Из-за чего же, собственно, люди борются и страдают, что зас­тавляет их радоваться? А между тем постоянная бесплодная борьба утомляет, дух устает от порывов, которым нет исхода в жизни, стыд за свое бессилие овладевает человеком, — он не мо­жет обдумать, рассчитать, устроить ничего. Он не может ничего и найти. И вообще, нужно ли искать что-нибудь. Не успокоить­ся ли на том, что жизнь пустая и глупая шутка, над которой не стоит даже и задумываться. Пусть идут день за днем, завтра и вчера, пусть люди встают и ложатся с тем же недоумением и тем же непониманием, теми же бестолковыми заботами, тем же то­мительным ожиданием случайных катастроф в те дни, когда война или град на другом конце света делает богатыми одних и выбрасывает на мостовую тысячи тысяч голодных людей. Не все ли равно. Ведь самого дорогого — свободы, знания, счас­тья — нам не дано. Великое и малое, глупое и разумное, честное и бесчестное свалится через столько-то дней, часов и минут в ту же могилу. От жизни, от всех ее впечатлений, от всей борьбы, порывов, ненужных страданий — не останется ничего. Les peup- les travaillent роиг le feu48. Стоит ли в таком случае искать, то­миться, не проще ли махнуть рукой и сказать, как уже давно это сказано:

Близ солнца, на одной из маленьких планет, Живет двуногий зверь некрупного сложенья. Живет сравнительно еще немного лет И думает, что он венец творенья, Что все сокровища еще безвестных стран Для прихоти его природа сотворила, Что дли него ревет в час бури океан. И борется зверек с судьбой насколько можно, Хлопочет день и ночь о счастии своем, С расчетом на века устраивает дом. Но ветер на него пахнул неосторожно, — И нет его. пропал и след.49

Но Чехов все же не во власти своего пессимизма. Как это ни странно, но мне он представляется сатириком. Его пессимизм чисто умственный, корень которого в мышлении, а не в настро­ении, в своеобразном понимании рода человеческой жизни и тех то насмешливых, то трагических каверз, которые устраи­вает с ней судьба. Но там же и источник его сатиры, — сатиры не по адресу отдельного человека, а по адресу всей жизни вооб­ще, в которой люди играют какую-то странную и обидную для их самомнения роль. Это, если хотите, точка зрения одного из величайших умов Европы — Свифта. Ведь что, в сущности, го­ворил Свифт людям? Он твердил им, что они очень крикливы и беспокойны; думают, что совершают великие дела, а между тем они лилипуты, весь флот которых Гулливер уводит в плен одним пальцем. Далее он твердил, что напрасно они считают себя прекрасными, что в сущности они безобразны и даже от­вратительны, если посмотреть на них более проницательным взглядом, чем взгляд человека, и что в конце концов лошади куда лучше их. Такое понимание дела нисколько не исключает любви и гуманности и всех других хороших чувств, но стран­ность остается странностью и вызывает какое-то обидное недо­умение. Ну как объяснить, напр<имер>, что какой-нибудь осиновый кол в образе профессора умеет окружить себя хоро­шими людьми, заставить этих хороших людей самоотверженно служить себе всю жизнь, тратить на себя эту чужую всю жизнь, не давая ей не только распуститься, но и отдохнуть. А ведь тут скрывается драма, тут опустошается душа людей, и эту драму Чехов изображает в одном из лучших своих произве­дений — пьесе «Дядя Ваня». И он не раз обращается к ней, и очевидно, как сильно привлекает его внимание это обидное торжество самодовольства и глупости над жизнью хороших людей, эта их обидная власть. Он остается сатириком, но такие его сатиры кончаются трагедией, как у Вольтера, Свифта или нашего Щедрина.

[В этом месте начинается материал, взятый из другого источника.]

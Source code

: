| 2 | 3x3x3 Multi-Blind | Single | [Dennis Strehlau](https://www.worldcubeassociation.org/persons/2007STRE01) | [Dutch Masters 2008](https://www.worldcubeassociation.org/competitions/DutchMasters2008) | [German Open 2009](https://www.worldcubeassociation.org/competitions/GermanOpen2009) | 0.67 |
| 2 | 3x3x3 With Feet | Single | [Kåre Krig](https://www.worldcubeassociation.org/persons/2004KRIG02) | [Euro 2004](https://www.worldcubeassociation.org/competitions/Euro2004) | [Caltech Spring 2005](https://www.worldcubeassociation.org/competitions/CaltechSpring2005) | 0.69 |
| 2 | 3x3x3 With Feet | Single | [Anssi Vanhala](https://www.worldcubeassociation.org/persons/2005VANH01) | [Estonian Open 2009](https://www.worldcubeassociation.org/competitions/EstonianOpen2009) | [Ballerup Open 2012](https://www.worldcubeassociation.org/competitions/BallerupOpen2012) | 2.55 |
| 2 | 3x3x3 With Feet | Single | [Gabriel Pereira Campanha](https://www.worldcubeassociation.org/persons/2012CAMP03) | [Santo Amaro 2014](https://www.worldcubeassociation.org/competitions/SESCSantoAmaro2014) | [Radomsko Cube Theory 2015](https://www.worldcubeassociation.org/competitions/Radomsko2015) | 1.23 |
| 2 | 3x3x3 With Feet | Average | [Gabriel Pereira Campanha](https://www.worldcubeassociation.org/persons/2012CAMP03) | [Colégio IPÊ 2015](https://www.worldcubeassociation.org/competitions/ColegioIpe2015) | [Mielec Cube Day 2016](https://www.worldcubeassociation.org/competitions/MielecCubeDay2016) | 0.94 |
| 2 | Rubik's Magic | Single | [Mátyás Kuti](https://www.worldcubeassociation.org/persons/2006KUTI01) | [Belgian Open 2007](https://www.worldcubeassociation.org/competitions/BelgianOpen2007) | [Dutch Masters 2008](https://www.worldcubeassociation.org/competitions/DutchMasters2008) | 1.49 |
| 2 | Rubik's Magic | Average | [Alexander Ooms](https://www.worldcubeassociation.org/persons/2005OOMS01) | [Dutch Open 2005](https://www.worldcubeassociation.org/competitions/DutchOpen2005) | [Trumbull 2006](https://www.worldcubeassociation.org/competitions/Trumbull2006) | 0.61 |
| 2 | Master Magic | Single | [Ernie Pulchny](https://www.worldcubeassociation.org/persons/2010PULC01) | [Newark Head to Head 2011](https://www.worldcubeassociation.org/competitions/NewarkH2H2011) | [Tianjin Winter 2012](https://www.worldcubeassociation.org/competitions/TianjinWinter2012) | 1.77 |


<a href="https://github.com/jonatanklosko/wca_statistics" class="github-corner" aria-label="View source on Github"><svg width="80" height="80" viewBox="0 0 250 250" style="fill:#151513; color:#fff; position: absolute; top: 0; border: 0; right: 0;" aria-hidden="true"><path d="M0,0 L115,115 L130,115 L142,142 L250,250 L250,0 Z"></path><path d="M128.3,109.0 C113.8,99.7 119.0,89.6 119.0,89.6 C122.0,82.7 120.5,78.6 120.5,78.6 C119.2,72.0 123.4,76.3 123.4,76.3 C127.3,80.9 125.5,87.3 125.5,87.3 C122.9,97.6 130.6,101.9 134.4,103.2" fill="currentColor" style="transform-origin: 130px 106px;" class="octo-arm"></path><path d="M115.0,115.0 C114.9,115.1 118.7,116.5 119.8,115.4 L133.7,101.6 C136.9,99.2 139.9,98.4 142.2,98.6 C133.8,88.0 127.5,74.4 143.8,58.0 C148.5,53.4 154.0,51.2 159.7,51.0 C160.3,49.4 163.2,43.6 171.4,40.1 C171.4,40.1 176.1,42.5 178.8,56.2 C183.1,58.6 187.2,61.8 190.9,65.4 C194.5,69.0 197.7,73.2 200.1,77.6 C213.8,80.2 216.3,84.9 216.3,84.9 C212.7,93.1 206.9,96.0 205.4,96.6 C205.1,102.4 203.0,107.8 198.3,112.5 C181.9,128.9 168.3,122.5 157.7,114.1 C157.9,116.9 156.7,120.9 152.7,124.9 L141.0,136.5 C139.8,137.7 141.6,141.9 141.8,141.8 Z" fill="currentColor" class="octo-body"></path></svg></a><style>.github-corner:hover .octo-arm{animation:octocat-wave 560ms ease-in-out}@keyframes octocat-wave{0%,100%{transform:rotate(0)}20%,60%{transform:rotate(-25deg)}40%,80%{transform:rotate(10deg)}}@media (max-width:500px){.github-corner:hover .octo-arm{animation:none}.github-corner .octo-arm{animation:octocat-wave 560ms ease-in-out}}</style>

Где и в чем выход из этого странного сплетения ничтожных случайностей и банальностей — Чехов не говорит. Покажет ли он нам когда-нибудь своего Кандида, который после многих странствований, после бессмысленных приключений, после веры в то, что все в жизни разумно и прекрасно, принимается возде­лывать свой огород и, оставив в стороне «разумное и прекрас­ное», тихо берется за работу — или это решение здравого смысла не удовлетворит его, и он — по примеру многих русских людей, беспокойно ищущих цели и разумности в жизни — дойдет до полного отрицания, как Тургенев, или до полного признания, как Толстой в своем последнем романе, — признания любви, са­моотвержения — я не знаю, я только внимательно слежу, как и что он ищет и какие удивительные произведения вырастают на почве этого искания. Ищет же он смысл жизни.

VII

Перехожу к «Чайке». Это тоже интересная пьеса.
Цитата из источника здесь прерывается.